Agosto de 2013

Desafío Aysen


Ya finalizó un nuevo Desafío Aysen, es la segunda vez que participo en la modalidad Invernal, y tratando de trasmitir las sensaciones que viví, comenzare agradeciendo a la organización del evento que reúne desde hace un par de años a voluntarios, asistentes, carabineros, ejército, armada y demás organismos oficiales de Chile, a su mentor y padre, Francisco, que nos atiende cada vez más cerca de lo que sería un pastor cuidando su rebaño!

Siguiendo con los agradecimientos están presentes mis amigos de siempre en Argentina, y párrafo aparte nuestro amigo Paulo que nos brindo su casa y consejos de carrera, asistiéndonos en todo momento con datos y una increíble onda positiva, gracias amigo y se que pronto correremos juntos una carrera! A mi Compañero de carrera León, un gran Deportista y Persona, fue audaz, tenaz y fuerte, dándolo todo el tiempo, todo, como decimos siempre en las carreras, apoyándome en momentos en que necesitaba un empujón y sobrellevando con coraje la etapa dura de Kayak.

Metiéndome ya en la carrera, este Desafío Aysen comenzó un 16 de Agosto con una mañana muy fresca, siendo las 6:30 de la mañana, Pancho dio la orden del inicio de la cuenta regresiva que nos haría partir desde el Hotel Diego De Almagro, hacia un Trekking que nos depositaría en la cima del cerro Divisadero, donde nos toparíamos con viento blanco y nieve hasta la cintura, para luego de más de tres horas, llegar al primer puesto de control, de allí en más nuestra decisión de no llevar raquetas de nieve tuvo sentido y pudimos fluir en el descenso hacia el segundo PC. Una equivocación de orientación nos dejó atrás nuevamente y tuvimos que redoblar nuestras fuerzas para no quedar demasiado atrás en el Trekking, haciendo unos 6 Km. en subida que deberían haber sido en bajada!

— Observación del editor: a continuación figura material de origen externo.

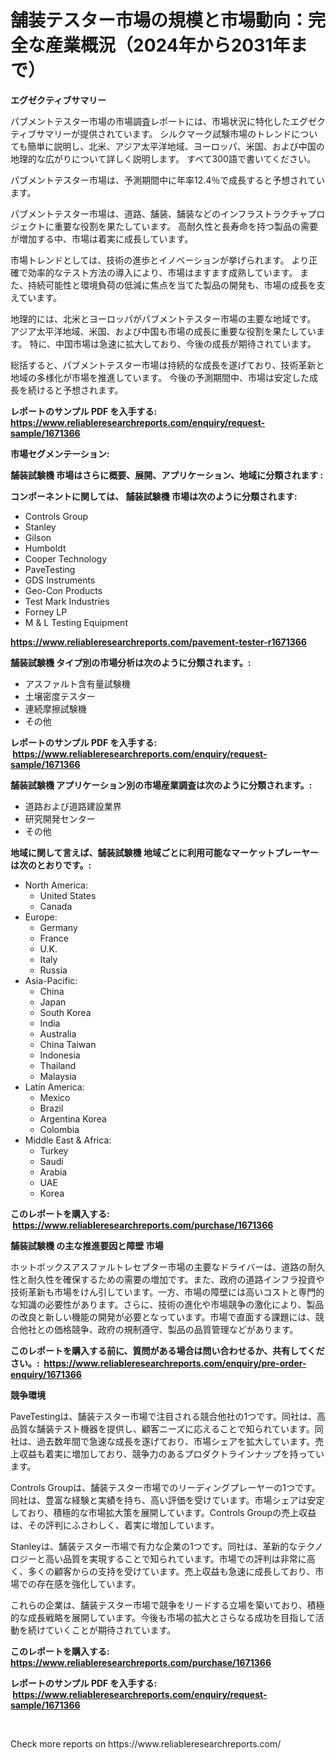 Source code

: <p><h1>舗装テスター市場の規模と市場動向：完全な産業概況（2024年から2031年まで）</h1></p><p><strong>エグゼクティブサマリー</strong></p>
<p><p>パブメントテスター市場の市場調査レポートには、市場状況に特化したエグゼクティブサマリーが提供されています。 シルクマーク試験市場のトレンドについても簡単に説明し、北米、アジア太平洋地域、ヨーロッパ、米国、および中国の地理的な広がりについて詳しく説明します。 すべて300語で書いてください。</p><p>パブメントテスター市場は、予測期間中に年率12.4％で成長すると予想されています。</p><p>パブメントテスター市場は、道路、舗装、舗装などのインフラストラクチャプロジェクトに重要な役割を果たしています。 高耐久性と長寿命を持つ製品の需要が増加する中、市場は着実に成長しています。</p><p>市場トレンドとしては、技術の進歩とイノベーションが挙げられます。 より正確で効率的なテスト方法の導入により、市場はますます成熟しています。 また、持続可能性と環境負荷の低減に焦点を当てた製品の開発も、市場の成長を支えています。</p><p>地理的には、北米とヨーロッパがパブメントテスター市場の主要な地域です。 アジア太平洋地域、米国、および中国も市場の成長に重要な役割を果たしています。 特に、中国市場は急速に拡大しており、今後の成長が期待されています。</p><p>総括すると、パブメントテスター市場は持続的な成長を遂げており、技術革新と地域の多様化が市場を推進しています。 今後の予測期間中、市場は安定した成長を続けると予想されます。</p></p>
<p><strong>レポートのサンプル PDF を入手する: <a href="https://www.reliableresearchreports.com/enquiry/request-sample/1671366">https://www.reliableresearchreports.com/enquiry/request-sample/1671366</a></strong></p>
<p><strong>市場セグメンテーション:</strong></p>
<p><strong> 舗装試験機 市場はさらに概要、展開、アプリケーション、地域に分類されます :</strong></p>
<p><strong>コンポーネントに関しては、 舗装試験機 市場は次のように分類されます: &nbsp;</strong></p>
<p><ul><li>Controls Group</li><li>Stanley</li><li>Gilson</li><li>Humboldt</li><li>Cooper Technology</li><li>PaveTesting</li><li>GDS Instruments</li><li>Geo-Con Products</li><li>Test Mark Industries</li><li>Forney LP</li><li>M & L Testing Equipment</li></ul></p>
<p><strong><a href="https://www.reliableresearchreports.com/pavement-tester-r1671366">https://www.reliableresearchreports.com/pavement-tester-r1671366</a></strong></p>
<p><strong> 舗装試験機 タイプ別の市場分析は次のように分類されます。:</strong></p>
<p><ul><li>アスファルト含有量試験機</li><li>土壌密度テスター</li><li>連続摩擦試験機</li><li>その他</li></ul></p>
<p><strong>レポートのサンプル PDF を入手する: &nbsp;<a href="https://www.reliableresearchreports.com/enquiry/request-sample/1671366">https://www.reliableresearchreports.com/enquiry/request-sample/1671366</a></strong></p>
<p><strong> 舗装試験機 アプリケーション別の市場産業調査は次のように分類されます。:</strong></p>
<p><ul><li>道路および道路建設業界</li><li>研究開発センター</li><li>その他</li></ul></p>
<p><strong>地域に関して言えば、舗装試験機 地域ごとに利用可能なマーケットプレーヤーは次のとおりです。:</strong></p>
<p><ul>
    <li>
        North America:
        <ul>
            <li>United States</li>
            <li>Canada</li>
        </ul>
    </li>
    <li>
        Europe:
        <ul>
            <li>Germany</li>
            <li>France</li>
            <li>U.K.</li>
            <li>Italy</li>
            <li>Russia</li>
        </ul>
    </li>
    <li>
        Asia-Pacific:
        <ul>
            <li>China</li>
            <li>Japan</li>
            <li>South Korea</li>
            <li>India</li>
            <li>Australia</li>
            <li>China Taiwan</li>
            <li>Indonesia</li>
            <li>Thailand</li>
            <li>Malaysia</li>
        </ul>
    </li>
    <li>
        Latin America:
        <ul>
            <li>Mexico</li>
            <li>Brazil</li>
            <li>Argentina Korea</li>
            <li>Colombia</li>
        </ul>
    </li>
    <li>
        Middle East & Africa:
        <ul>
            <li>Turkey</li>
            <li>Saudi</li>
            <li>Arabia</li>
            <li>UAE</li>
            <li>Korea</li>
        </ul>
    </li>
    </ul></p>
<p><strong>このレポートを購入する: &nbsp;<a href="https://www.reliableresearchreports.com/purchase/1671366">https://www.reliableresearchreports.com/purchase/1671366</a></strong></p>
<p><strong>舗装試験機 の主な推進要因と障壁 市場</strong></p>
<p><p>ホットボックスアスファルトレセプター市場の主要なドライバーは、道路の耐久性と耐久性を確保するための需要の増加です。また、政府の道路インフラ投資や技術革新も市場をけん引しています。一方、市場の障壁には高いコストと専門的な知識の必要性があります。さらに、技術の進化や市場競争の激化により、製品の改良と新しい機能の開発が必要となっています。市場で直面する課題には、競合他社との価格競争、政府の規制遵守、製品の品質管理などがあります。</p></p>
<p><strong>このレポートを購入する前に、質問がある場合は問い合わせるか、共有してください。:&nbsp; <a href="https://www.reliableresearchreports.com/enquiry/pre-order-enquiry/1671366">https://www.reliableresearchreports.com/enquiry/pre-order-enquiry/1671366</a></strong></p>
<p><strong>競争環境</strong></p>
<p><p>PaveTestingは、舗装テスター市場で注目される競合他社の1つです。同社は、高品質な舗装テスト機器を提供し、顧客ニーズに応えることで知られています。同社は、過去数年間で急速な成長を遂げており、市場シェアを拡大しています。売上収益も着実に増加しており、競争力のあるプロダクトラインナップを持っています。</p><p>Controls Groupは、舗装テスター市場でのリーディングプレーヤーの1つです。同社は、豊富な経験と実績を持ち、高い評価を受けています。市場シェアは安定しており、積極的な市場拡大策を展開しています。Controls Groupの売上収益は、その評判にふさわしく、着実に増加しています。</p><p>Stanleyは、舗装テスター市場で有力な企業の1つです。同社は、革新的なテクノロジーと高い品質を実現することで知られています。市場での評判は非常に高く、多くの顧客からの支持を受けています。売上収益も急速に成長しており、市場での存在感を強化しています。</p><p>これらの企業は、舗装テスター市場で競争をリードする立場を築いており、積極的な成長戦略を展開しています。今後も市場の拡大とさらなる成功を目指して活動を続けていくことが期待されています。</p></p>
<p><strong>このレポートを購入する: &nbsp; <a href="https://www.reliableresearchreports.com/purchase/1671366">https://www.reliableresearchreports.com/purchase/1671366</a></strong></p>
<p><strong>レポートのサンプル PDF を入手する: &nbsp;<a href="https://www.reliableresearchreports.com/enquiry/request-sample/1671366">https://www.reliableresearchreports.com/enquiry/request-sample/1671366</a></strong><strong></strong></p>
<p>&nbsp;</p>
<p>Check more reports on https://www.reliableresearchreports.com/</p>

Corrimos gran parte de los tramos de la ciudad preguntando a todo el que se nos acercaba por donde ir más rápido y con menos desnivel ya que nuestros planes de ubicación no fueron bien trazados dentro de la ciudad, ya que este año la carrera tenía varias etapas que atravesaban la ciudad, complicando aún más la orientación.

Llegamos a retirar las bicis al centro cultural de Coyhaique, transformado en el parque cerrado, de allí una trepada hasta el portal de la reserva forestal nos hizo sentir el rigor de no haber llevado las raquetas y sentimos fatiga, siempre digo que el cuerpo se adapta, tarde o temprano se adapta y eso pasó luego de un par de minutos de trotar, retomando y subiendo el ritmo de carrera para achicar la brecha con los líderes.

El primer día llegamos después de las 15 hs. al PC Camp donde una tropa de niños Scout nos recibieron como gladiadores! Quiero destacar la excelente predisposición que siempre tienen los encargados de Campamentos, sea este desafío como los anteriores. Un reconfortante caldillo, que sería nuestra sopa de abuela, nos devolvió el alma al cuerpo para seguir con un contundente plato de pastas... La tarde paso rápido y luego de realizarle el mantenimiento a la bicis nos dirigimos a descansar y trazar la estrategia para el segundo día.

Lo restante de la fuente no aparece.